## PROBLEM STATEMENT:
Output only the lines below that start at the line containing "它的底层实际是个双向链表，对" and end at the line containing "因为普通的链表需要的附加指针", with both ends kept.

------------

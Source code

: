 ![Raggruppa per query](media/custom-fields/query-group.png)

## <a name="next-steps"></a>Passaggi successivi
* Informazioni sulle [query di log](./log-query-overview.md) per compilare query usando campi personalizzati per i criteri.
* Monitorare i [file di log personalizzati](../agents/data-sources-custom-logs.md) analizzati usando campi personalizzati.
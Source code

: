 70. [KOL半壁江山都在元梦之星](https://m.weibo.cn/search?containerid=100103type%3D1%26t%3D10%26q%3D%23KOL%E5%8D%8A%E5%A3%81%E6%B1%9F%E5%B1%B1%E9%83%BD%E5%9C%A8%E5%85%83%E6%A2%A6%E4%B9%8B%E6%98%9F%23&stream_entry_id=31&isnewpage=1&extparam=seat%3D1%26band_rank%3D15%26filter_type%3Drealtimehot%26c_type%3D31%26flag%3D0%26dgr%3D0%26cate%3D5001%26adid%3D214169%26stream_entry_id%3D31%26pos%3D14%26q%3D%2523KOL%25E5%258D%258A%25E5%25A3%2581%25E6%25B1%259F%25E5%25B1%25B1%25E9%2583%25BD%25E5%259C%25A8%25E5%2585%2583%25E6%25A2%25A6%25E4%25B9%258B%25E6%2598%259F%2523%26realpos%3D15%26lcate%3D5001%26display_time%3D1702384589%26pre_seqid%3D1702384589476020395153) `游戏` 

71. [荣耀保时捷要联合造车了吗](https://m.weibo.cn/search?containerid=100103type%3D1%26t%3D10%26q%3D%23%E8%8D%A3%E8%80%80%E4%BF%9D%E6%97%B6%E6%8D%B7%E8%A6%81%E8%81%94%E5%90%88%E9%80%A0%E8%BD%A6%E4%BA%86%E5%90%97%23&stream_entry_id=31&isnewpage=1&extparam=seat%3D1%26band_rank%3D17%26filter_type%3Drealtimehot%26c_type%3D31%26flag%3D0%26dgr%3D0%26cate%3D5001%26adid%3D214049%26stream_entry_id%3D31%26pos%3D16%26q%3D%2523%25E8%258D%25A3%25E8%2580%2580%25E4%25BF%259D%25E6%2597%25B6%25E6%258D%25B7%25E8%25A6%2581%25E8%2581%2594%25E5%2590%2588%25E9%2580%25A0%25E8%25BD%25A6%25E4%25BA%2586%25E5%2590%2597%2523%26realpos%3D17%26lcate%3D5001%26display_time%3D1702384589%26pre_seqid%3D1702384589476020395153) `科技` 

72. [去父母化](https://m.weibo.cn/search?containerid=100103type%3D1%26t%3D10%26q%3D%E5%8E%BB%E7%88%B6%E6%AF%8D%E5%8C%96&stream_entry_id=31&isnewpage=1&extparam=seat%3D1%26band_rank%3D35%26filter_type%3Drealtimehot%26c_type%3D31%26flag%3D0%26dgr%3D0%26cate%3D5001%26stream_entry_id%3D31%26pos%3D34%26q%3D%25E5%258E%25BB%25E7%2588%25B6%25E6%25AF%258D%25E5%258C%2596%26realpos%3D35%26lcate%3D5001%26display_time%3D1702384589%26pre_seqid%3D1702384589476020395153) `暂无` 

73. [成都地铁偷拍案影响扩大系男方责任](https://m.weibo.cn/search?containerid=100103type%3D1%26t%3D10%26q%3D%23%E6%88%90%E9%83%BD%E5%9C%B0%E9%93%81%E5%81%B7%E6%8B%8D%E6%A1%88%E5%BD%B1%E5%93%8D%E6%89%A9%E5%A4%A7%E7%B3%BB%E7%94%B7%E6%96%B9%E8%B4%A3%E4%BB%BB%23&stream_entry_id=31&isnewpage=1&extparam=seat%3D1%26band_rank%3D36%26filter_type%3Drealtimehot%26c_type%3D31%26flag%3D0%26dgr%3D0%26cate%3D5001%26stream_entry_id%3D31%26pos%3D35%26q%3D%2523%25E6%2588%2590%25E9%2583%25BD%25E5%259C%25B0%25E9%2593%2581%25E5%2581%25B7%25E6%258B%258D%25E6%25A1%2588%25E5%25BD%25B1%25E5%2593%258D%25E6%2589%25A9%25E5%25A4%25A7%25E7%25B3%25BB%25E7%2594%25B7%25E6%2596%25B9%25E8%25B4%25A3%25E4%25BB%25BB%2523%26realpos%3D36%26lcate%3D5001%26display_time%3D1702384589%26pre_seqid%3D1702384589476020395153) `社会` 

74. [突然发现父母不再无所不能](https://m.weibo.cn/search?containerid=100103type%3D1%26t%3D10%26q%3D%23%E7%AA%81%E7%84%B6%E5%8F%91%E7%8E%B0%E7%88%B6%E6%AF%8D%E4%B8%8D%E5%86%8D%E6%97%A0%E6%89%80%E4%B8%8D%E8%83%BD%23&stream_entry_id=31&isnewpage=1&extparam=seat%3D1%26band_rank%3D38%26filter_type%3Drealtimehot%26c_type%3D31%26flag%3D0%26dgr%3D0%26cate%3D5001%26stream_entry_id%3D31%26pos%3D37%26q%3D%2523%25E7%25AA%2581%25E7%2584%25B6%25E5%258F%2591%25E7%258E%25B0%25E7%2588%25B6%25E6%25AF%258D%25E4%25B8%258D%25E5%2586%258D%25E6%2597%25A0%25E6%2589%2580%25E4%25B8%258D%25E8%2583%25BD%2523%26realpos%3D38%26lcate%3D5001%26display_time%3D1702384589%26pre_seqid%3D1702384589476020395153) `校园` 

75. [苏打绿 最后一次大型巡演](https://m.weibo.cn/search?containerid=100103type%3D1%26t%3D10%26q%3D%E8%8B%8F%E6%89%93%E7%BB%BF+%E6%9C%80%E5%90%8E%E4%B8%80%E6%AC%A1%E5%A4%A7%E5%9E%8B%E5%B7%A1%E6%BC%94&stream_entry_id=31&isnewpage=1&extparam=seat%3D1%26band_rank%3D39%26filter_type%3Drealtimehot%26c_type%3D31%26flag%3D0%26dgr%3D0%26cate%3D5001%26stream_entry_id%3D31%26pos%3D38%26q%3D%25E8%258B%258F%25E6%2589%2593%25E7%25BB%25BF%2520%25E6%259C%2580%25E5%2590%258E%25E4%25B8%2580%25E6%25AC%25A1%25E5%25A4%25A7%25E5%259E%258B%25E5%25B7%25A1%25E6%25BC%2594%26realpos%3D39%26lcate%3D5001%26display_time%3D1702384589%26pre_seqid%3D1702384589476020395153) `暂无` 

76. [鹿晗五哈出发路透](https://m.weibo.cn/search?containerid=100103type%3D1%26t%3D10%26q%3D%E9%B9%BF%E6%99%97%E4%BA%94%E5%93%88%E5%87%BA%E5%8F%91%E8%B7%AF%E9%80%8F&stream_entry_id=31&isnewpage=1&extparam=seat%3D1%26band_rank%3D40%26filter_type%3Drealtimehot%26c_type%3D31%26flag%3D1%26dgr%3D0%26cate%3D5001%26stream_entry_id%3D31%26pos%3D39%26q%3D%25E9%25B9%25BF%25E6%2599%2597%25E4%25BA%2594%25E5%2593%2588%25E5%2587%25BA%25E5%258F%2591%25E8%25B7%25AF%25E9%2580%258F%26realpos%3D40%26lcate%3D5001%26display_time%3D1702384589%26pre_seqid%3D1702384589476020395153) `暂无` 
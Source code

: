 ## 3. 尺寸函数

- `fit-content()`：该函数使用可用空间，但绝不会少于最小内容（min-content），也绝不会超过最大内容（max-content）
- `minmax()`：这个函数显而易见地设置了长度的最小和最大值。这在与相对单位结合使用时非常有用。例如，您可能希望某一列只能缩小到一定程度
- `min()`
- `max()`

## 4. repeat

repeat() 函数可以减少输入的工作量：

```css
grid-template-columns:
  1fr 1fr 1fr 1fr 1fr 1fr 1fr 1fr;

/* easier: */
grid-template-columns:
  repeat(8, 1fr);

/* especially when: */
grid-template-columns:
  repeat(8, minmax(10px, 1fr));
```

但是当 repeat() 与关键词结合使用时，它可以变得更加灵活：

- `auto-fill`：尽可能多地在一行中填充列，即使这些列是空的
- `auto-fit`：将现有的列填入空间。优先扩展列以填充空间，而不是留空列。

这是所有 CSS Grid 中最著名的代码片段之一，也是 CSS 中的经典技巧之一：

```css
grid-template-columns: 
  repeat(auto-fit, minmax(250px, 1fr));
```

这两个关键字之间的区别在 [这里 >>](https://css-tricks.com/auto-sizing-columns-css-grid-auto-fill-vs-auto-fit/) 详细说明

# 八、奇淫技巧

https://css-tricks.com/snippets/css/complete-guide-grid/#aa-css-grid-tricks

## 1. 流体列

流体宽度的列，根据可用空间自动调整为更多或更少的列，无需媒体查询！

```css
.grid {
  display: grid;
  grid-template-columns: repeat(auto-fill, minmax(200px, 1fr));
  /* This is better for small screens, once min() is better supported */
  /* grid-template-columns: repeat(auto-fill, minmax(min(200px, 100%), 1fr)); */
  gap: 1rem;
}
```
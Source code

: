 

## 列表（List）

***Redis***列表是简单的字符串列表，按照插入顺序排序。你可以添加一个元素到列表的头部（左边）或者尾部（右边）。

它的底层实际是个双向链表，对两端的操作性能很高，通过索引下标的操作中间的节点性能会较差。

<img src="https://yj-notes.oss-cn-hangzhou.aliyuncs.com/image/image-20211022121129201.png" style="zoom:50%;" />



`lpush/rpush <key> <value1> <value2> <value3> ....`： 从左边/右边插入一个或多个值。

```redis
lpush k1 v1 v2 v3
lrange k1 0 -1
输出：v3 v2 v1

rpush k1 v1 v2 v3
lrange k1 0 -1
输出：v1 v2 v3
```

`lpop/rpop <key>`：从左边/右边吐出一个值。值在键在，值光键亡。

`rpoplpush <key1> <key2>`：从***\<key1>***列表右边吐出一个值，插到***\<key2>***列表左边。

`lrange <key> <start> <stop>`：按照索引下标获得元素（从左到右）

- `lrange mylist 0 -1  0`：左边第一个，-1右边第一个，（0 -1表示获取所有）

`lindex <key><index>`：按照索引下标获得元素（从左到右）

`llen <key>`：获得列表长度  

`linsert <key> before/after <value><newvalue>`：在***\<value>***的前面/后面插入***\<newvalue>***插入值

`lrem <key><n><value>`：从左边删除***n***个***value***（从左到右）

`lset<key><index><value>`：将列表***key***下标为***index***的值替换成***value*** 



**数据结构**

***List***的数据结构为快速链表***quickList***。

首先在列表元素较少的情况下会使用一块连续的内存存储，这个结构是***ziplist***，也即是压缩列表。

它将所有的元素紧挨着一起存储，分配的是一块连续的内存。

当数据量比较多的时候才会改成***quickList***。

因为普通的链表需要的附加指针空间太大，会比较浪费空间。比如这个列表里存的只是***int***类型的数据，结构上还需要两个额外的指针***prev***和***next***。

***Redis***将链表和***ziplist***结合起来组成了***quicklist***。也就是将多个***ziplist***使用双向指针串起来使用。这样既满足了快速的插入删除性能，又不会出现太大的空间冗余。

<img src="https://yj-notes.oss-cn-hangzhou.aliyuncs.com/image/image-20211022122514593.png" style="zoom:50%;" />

------------

## THE ANSWER:
它的底层实际是个双向链表，对两端的操作性能很高，通过索引下标的操作中间的节点性能会较差。

<img src="https://yj-notes.oss-cn-hangzhou.aliyuncs.com/image/image-20211022121129201.png" style="zoom:50%;" />



`lpush/rpush <key> <value1> <value2> <value3> ....`： 从左边/右边插入一个或多个值。

```redis
lpush k1 v1 v2 v3
lrange k1 0 -1
输出：v3 v2 v1

rpush k1 v1 v2 v3
lrange k1 0 -1
输出：v1 v2 v3
```

`lpop/rpop <key>`：从左边/右边吐出一个值。值在键在，值光键亡。

`rpoplpush <key1> <key2>`：从***\<key1>***列表右边吐出一个值，插到***\<key2>***列表左边。

`lrange <key> <start> <stop>`：按照索引下标获得元素（从左到右）

- `lrange mylist 0 -1  0`：左边第一个，-1右边第一个，（0 -1表示获取所有）

`lindex <key><index>`：按照索引下标获得元素（从左到右）

`llen <key>`：获得列表长度  

`linsert <key> before/after <value><newvalue>`：在***\<value>***的前面/后面插入***\<newvalue>***插入值

`lrem <key><n><value>`：从左边删除***n***个***value***（从左到右）

`lset<key><index><value>`：将列表***key***下标为***index***的值替换成***value*** 



**数据结构**

***List***的数据结构为快速链表***quickList***。

首先在列表元素较少的情况下会使用一块连续的内存存储，这个结构是***ziplist***，也即是压缩列表。

它将所有的元素紧挨着一起存储，分配的是一块连续的内存。

当数据量比较多的时候才会改成***quickList***。

因为普通的链表需要的附加指针空间太大，会比较浪费空间。比如这个列表里存的只是***int***类型的数据，结构上还需要两个额外的指针***prev***和***next***。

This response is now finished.